▶ What you are asked to do
Could you copy each line of the entries that contains "Input"?

(Records from a collection)

=== Section Start ===

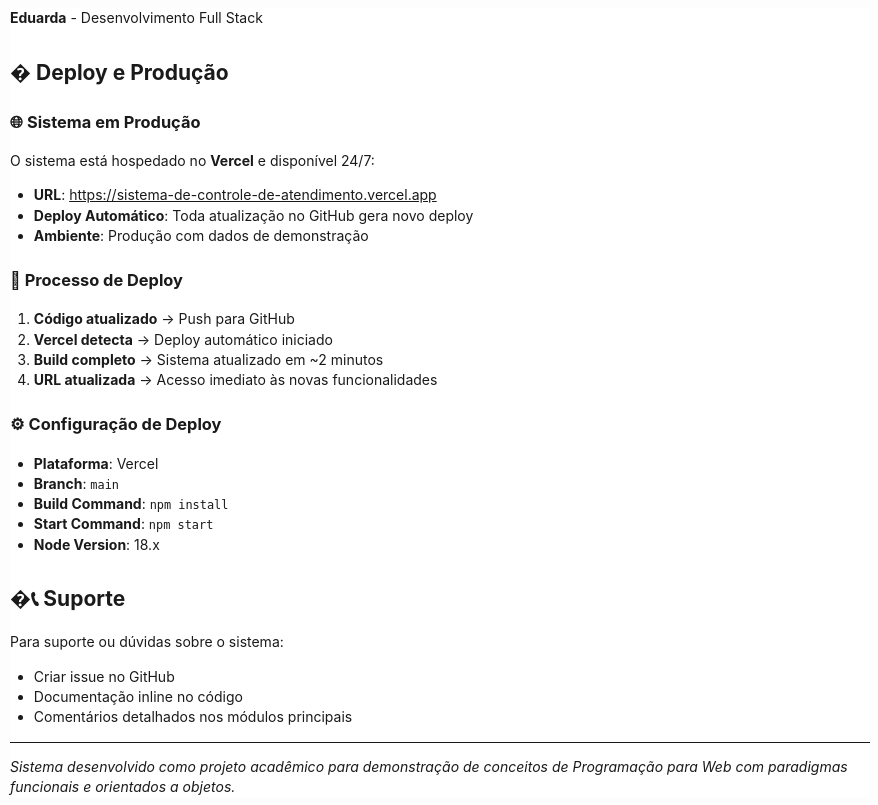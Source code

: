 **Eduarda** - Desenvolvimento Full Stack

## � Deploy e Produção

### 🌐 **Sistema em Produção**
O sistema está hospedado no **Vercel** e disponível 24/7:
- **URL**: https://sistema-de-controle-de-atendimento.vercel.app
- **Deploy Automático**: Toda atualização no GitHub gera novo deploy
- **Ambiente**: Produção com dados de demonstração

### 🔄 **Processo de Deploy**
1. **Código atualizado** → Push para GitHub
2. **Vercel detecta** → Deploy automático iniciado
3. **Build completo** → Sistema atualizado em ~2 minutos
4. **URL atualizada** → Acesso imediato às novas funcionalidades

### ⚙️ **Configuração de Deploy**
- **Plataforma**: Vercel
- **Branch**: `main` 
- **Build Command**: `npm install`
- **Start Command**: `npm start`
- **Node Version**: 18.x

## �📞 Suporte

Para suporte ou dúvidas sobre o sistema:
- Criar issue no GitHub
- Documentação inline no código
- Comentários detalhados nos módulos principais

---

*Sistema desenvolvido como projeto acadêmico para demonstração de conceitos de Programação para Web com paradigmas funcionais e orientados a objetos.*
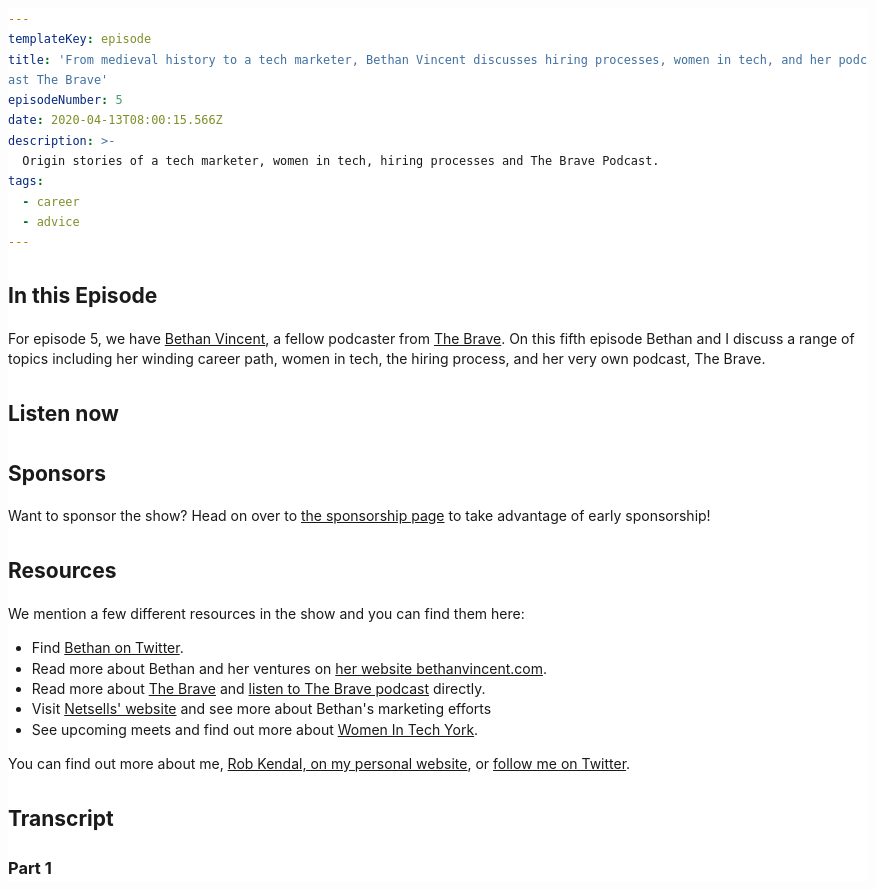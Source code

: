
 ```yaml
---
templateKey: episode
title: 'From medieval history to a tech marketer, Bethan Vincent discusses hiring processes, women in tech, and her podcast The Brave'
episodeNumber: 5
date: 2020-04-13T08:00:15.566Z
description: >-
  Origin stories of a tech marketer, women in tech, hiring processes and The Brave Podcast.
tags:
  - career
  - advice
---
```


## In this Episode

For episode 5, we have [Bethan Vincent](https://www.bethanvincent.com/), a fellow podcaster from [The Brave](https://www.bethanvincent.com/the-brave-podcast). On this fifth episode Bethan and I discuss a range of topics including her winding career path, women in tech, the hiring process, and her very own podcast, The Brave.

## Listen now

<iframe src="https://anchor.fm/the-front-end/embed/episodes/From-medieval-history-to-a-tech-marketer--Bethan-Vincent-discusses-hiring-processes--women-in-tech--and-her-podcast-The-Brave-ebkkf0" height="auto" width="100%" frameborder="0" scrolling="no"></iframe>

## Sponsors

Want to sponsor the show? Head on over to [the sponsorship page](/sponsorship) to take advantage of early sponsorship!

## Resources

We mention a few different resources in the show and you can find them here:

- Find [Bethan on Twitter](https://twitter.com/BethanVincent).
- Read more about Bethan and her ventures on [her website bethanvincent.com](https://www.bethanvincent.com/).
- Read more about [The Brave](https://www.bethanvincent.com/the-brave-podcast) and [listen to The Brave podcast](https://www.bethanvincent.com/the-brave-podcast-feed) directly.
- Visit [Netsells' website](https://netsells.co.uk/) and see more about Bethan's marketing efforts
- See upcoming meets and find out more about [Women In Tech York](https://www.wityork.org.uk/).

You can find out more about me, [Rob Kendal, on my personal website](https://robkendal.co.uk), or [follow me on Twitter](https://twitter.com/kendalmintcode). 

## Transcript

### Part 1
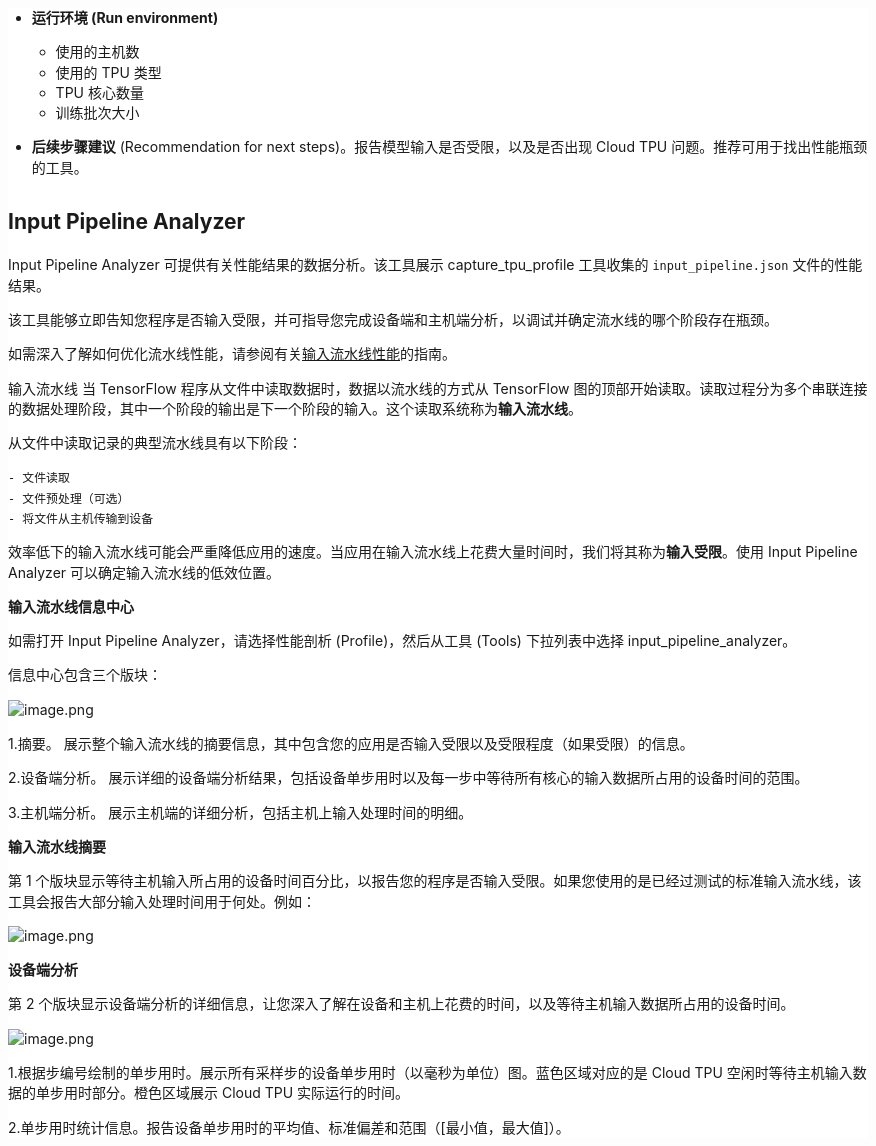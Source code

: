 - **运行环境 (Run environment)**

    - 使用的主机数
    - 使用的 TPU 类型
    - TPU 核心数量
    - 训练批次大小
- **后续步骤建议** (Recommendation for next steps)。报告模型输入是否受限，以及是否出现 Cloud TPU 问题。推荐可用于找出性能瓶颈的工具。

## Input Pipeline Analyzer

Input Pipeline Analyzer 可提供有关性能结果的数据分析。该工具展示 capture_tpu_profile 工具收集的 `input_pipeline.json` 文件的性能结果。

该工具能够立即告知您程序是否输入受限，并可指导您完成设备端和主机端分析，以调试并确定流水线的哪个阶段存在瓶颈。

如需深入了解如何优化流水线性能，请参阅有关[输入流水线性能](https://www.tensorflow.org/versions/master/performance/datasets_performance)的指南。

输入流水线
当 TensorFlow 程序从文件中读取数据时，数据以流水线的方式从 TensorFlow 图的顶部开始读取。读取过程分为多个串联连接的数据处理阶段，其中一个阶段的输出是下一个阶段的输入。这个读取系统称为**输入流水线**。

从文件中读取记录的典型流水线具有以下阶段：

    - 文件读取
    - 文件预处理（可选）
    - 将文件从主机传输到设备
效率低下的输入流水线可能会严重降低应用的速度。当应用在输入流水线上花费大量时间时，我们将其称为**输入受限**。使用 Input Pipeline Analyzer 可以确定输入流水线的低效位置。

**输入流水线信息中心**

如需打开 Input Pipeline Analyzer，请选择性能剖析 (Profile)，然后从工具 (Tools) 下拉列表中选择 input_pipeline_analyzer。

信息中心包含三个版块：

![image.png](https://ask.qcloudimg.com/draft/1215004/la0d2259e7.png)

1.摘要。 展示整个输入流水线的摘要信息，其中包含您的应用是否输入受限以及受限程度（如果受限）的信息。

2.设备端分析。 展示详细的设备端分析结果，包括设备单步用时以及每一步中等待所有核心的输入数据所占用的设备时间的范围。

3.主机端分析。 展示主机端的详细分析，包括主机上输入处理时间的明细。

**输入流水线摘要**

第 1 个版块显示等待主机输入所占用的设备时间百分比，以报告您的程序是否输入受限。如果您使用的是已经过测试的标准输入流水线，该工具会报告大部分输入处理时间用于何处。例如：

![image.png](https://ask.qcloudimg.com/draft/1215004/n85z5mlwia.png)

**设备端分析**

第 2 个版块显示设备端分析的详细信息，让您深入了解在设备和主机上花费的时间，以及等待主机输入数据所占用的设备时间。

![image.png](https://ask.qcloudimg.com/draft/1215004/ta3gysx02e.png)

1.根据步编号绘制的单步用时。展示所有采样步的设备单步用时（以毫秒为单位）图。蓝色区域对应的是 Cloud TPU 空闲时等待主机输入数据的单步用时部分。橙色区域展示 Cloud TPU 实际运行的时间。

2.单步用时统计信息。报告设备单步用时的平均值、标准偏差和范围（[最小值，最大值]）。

=== Section End ===
=== Section Start ===

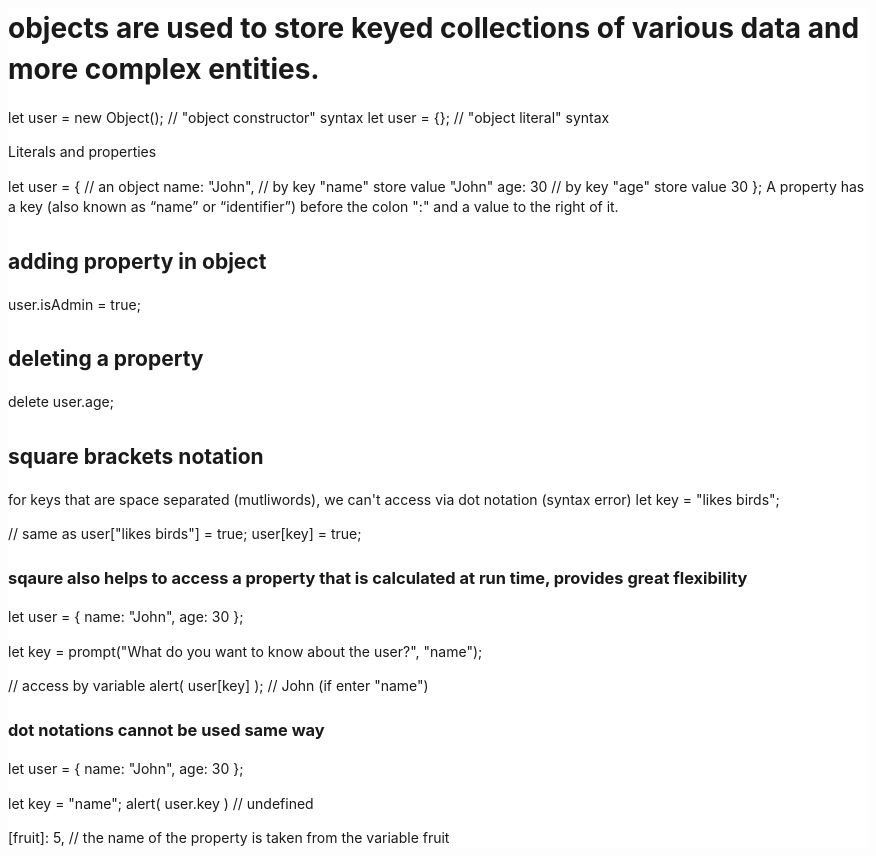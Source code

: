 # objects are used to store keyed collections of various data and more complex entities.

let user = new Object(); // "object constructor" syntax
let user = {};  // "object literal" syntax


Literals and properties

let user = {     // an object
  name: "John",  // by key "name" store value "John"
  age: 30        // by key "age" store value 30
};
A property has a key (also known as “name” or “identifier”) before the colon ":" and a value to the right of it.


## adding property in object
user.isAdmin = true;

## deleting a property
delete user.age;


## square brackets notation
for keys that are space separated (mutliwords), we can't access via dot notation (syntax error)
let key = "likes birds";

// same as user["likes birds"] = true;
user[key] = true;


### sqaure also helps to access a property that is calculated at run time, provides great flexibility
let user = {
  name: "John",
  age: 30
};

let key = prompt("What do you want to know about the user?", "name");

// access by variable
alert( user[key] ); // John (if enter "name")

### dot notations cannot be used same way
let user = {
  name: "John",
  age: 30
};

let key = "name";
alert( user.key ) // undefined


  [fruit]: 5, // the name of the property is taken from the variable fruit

=== Section End ===

▶ Exercise output
## Input Pipeline Analyzer
Input Pipeline Analyzer 可提供有关性能结果的数据分析。该工具展示 capture_tpu_profile 工具收集的 `input_pipeline.json` 文件的性能结果。
效率低下的输入流水线可能会严重降低应用的速度。当应用在输入流水线上花费大量时间时，我们将其称为**输入受限**。使用 Input Pipeline Analyzer 可以确定输入流水线的低效位置。
如需打开 Input Pipeline Analyzer，请选择性能剖析 (Profile)，然后从工具 (Tools) 下拉列表中选择 input_pipeline_analyzer。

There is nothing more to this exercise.